According to Koller … almost every first-party PSP game has been profitable.
Koller said that Sony’s PSP team spent 2008 “making the rounds” with every major third-party game publisher, sharing data and showing how PSP games could be more profitable for publishers. According to Koller, Sony was backed with evidence that almost every first-party PSP game has been profitable, a “positive gross margin,” to put it in his words.
The trick would be how to convince other game makers that they could have the same experience.
Sony presented a “recipe” for success, suggesting marketing budgets and even offering ideas about which publisher franchises might best suit the PSP. “The number one request we had was: look at franchise games, and don’t port them.” Koller mentioned, as he did last year in an interview with MTV Multiplayer’s Patrick Klepek, that the high-selling “Transformers” and “Iron Man” games were cited as successes.
PSP fans might shudder at Koller’s mention of “Transformers” and “Iron Man” games, neither of which received good reviews. That’s not lost on Koller. “We did get into quality, and we did get into size. So quality is very important, obviously… Size is another thing. Many of the publishers had gotten caught up in the idea that ‘We have to make a console-sized game’ and it’s just not true. We launched ‘God of War‘ last year in March with eight hours of gameplay.

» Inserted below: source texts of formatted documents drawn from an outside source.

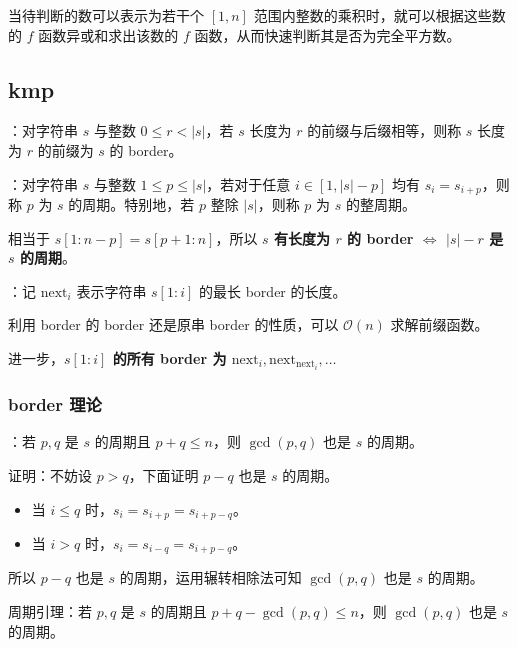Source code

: 当待判断的数可以表示为若干个 $[1, n]$ 范围内整数的乘积时，就可以根据这些数的 $f$ 函数异或和求出该数的 $f$ 函数，从而快速判断其是否为完全平方数。

\subsection{kmp}

：对字符串 $s$ 与整数 $0 \leq r < |s|$，若 $s$ 长度为 $r$ 的前缀与后缀相等，则称 $s$ 长度为 $r$ 的前缀为 $s$ 的 border。

：对字符串 $s$ 与整数 $1 \leq p \leq |s|$，若对于任意 $i \in [1, |s| - p]$ 均有 $s_i = s_{i + p}$，则称 $p$ 为 $s$ 的周期。特别地，若 $p$ 整除 $|s|$，则称 $p$ 为 $s$ 的整周期。

相当于 $s[1 : n - p] = s[p + 1 : n]$，所以 \textbf{$s$ 有长度为 $r$ 的 border $\iff$ $|s| - r$ 是 $s$ 的周期}。

：记 $\mathrm{next}_i$ 表示字符串 $s[1 : i]$ 的最长 border 的长度。

利用 border 的 border 还是原串 border 的性质，可以 $\mathcal{O}(n)$ 求解前缀函数。

进一步，\textbf{$s[1 : i]$ 的所有 border 为 $\mathrm{next}_i, \mathrm{next}_{\mathrm{next}_i}, \dots$}


\subsubsection{border 理论}

：若 $p, q$ 是 $s$ 的周期且 $p + q \leq n$，则 $\gcd(p, q)$ 也是 $s$ 的周期。

证明：不妨设 $p > q$，下面证明 $p - q$ 也是 $s$ 的周期。

\begin{itemize}
    \item 当 $i \leq q$ 时，$s_i = s_{i + p} = s_{i + p - q}$。
    \item 当 $i > q$ 时，$s_i = s_{i - q} = s_{i + p - q}$。
\end{itemize}

所以 $p - q$ 也是 $s$ 的周期，运用辗转相除法可知 $\gcd(p, q)$ 也是 $s$ 的周期。

\begin{quoteblock}
周期引理：若 $p, q$ 是 $s$ 的周期且 $p + q - \gcd(p, q) \leq n$，则 $\gcd(p, q)$ 也是 $s$ 的周期。
\end{quoteblock}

When we launched it there was an immediate reaction [against that]. But when you realize how a PSP is used, you use it for 10 minutes, put it down for an hour, pick it up for 15 minutes — eight hours was a very deep game. If you look at that size, that translates into development investment.” Translation: it’s cheaper, publishers, if you make shorter PSP games.
“Many of the publishers had gotten caught up in the idea that ‘We have to make a console-sized game’ and it’s just not true.”
Another thing the Sony PSP team pushed to publishers was PSP-PS3 connectivity. Make the games talk to each other, they urged. “If you have a big franchise, think about ways you can connect it to the PSP,” Koller said of the pitch to third parties. “Of PSP owners, 30% own a PS3, so that cross-ownership rate is growing. It’s a very strong loyalty. And there’s a really good opportunity for a publisher — or even us on the worldwide studios side — to have two sales, plus the consumer loving the interaction between both of them.” Sony’s connections between the PS3’s “Resistance 2″ and the PSP’s upcoming “Resistance Retribution” offer a showcase for this kind of two-system/two-games link.
“It’s kind of hard to ignore a 15 million-plus installed base,” Koller said. But the time to talk hardware is past. If 2009 is the year of the PSP game resurgence, it is the “LittleBigPlanet,” “Rock Band,” “Assassin’s Creed” and other major games coming to Sony’s portable that will need to be hard to ignore.